What you produce should be every line from the data that includes "independent".

| WORKING DATA |
[Start of Attachment]
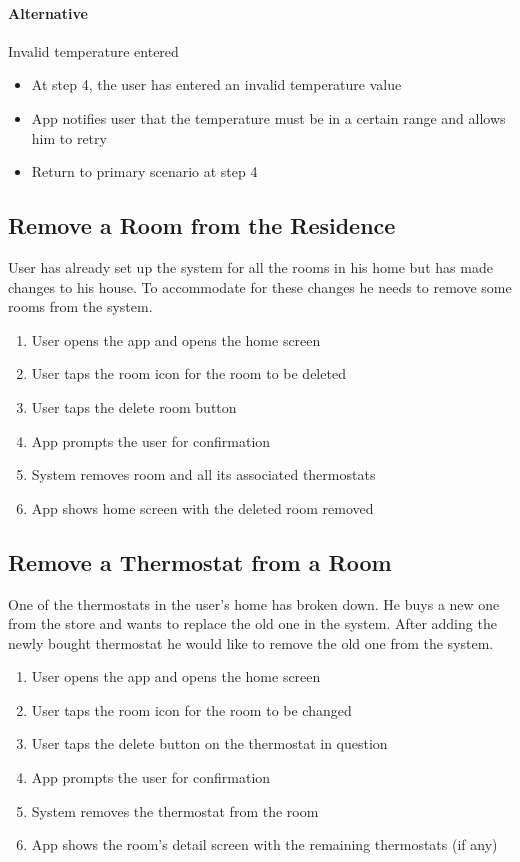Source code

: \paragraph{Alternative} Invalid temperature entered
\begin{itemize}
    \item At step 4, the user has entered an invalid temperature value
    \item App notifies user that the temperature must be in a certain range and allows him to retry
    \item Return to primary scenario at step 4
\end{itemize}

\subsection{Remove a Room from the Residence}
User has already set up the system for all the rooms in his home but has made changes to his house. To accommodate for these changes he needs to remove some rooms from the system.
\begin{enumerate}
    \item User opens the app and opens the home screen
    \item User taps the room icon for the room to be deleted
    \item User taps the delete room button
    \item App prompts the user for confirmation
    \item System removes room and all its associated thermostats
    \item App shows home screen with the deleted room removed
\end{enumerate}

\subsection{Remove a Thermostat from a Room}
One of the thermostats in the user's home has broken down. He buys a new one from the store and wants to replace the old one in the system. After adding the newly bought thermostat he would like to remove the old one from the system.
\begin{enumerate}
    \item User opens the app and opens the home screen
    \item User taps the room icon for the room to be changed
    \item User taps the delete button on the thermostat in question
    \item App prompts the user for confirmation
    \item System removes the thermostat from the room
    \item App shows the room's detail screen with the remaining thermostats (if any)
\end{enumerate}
[End of Attachment]
[Start of Attachment]
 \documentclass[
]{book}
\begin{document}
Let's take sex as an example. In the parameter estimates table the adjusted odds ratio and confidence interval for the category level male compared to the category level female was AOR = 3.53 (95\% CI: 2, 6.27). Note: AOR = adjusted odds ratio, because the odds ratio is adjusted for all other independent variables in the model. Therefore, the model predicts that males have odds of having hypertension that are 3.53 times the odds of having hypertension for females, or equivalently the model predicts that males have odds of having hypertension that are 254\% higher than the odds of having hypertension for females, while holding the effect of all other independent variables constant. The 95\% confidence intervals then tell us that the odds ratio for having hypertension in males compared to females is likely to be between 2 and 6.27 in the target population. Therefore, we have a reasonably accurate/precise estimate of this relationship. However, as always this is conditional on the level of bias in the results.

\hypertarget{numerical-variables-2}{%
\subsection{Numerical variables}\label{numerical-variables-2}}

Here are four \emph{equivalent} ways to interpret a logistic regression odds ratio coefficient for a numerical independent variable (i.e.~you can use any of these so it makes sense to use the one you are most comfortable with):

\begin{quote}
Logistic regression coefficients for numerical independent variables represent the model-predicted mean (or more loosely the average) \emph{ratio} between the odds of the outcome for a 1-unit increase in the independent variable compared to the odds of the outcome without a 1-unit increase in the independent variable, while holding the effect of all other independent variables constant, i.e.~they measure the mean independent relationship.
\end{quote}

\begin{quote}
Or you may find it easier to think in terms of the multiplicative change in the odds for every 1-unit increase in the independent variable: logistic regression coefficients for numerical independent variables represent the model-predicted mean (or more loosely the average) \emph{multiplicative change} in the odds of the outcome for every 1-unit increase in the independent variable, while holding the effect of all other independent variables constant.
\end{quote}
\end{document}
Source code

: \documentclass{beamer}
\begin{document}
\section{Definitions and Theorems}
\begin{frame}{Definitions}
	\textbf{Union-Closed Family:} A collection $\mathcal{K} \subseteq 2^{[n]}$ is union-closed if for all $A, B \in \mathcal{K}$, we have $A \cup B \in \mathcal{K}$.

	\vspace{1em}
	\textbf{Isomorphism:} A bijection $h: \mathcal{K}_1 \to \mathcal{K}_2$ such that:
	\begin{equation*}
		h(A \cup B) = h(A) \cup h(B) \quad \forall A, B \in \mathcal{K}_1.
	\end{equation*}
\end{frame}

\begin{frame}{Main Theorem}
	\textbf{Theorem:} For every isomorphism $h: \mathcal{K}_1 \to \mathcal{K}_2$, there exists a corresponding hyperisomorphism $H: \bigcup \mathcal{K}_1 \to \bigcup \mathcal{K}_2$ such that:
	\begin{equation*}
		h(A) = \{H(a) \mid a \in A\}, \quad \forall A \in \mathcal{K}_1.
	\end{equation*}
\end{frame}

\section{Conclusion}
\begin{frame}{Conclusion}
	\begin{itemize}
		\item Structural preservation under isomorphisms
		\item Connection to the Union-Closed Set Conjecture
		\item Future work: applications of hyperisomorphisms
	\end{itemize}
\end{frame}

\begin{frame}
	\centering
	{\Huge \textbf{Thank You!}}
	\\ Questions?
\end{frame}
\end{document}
[End of Attachment]
| WORKED SOLUTION |
Let's take sex as an example. In the parameter estimates table the adjusted odds ratio and confidence interval for the category level male compared to the category level female was AOR = 3.53 (95\% CI: 2, 6.27). Note: AOR = adjusted odds ratio, because the odds ratio is adjusted for all other independent variables in the model. Therefore, the model predicts that males have odds of having hypertension that are 3.53 times the odds of having hypertension for females, or equivalently the model predicts that males have odds of having hypertension that are 254\% higher than the odds of having hypertension for females, while holding the effect of all other independent variables constant. The 95\% confidence intervals then tell us that the odds ratio for having hypertension in males compared to females is likely to be between 2 and 6.27 in the target population. Therefore, we have a reasonably accurate/precise estimate of this relationship. However, as always this is conditional on the level of bias in the results.
Here are four \emph{equivalent} ways to interpret a logistic regression odds ratio coefficient for a numerical independent variable (i.e.~you can use any of these so it makes sense to use the one you are most comfortable with):
Logistic regression coefficients for numerical independent variables represent the model-predicted mean (or more loosely the average) \emph{ratio} between the odds of the outcome for a 1-unit increase in the independent variable compared to the odds of the outcome without a 1-unit increase in the independent variable, while holding the effect of all other independent variables constant, i.e.~they measure the mean independent relationship.
Or you may find it easier to think in terms of the multiplicative change in the odds for every 1-unit increase in the independent variable: logistic regression coefficients for numerical independent variables represent the model-predicted mean (or more loosely the average) \emph{multiplicative change} in the odds of the outcome for every 1-unit increase in the independent variable, while holding the effect of all other independent variables constant.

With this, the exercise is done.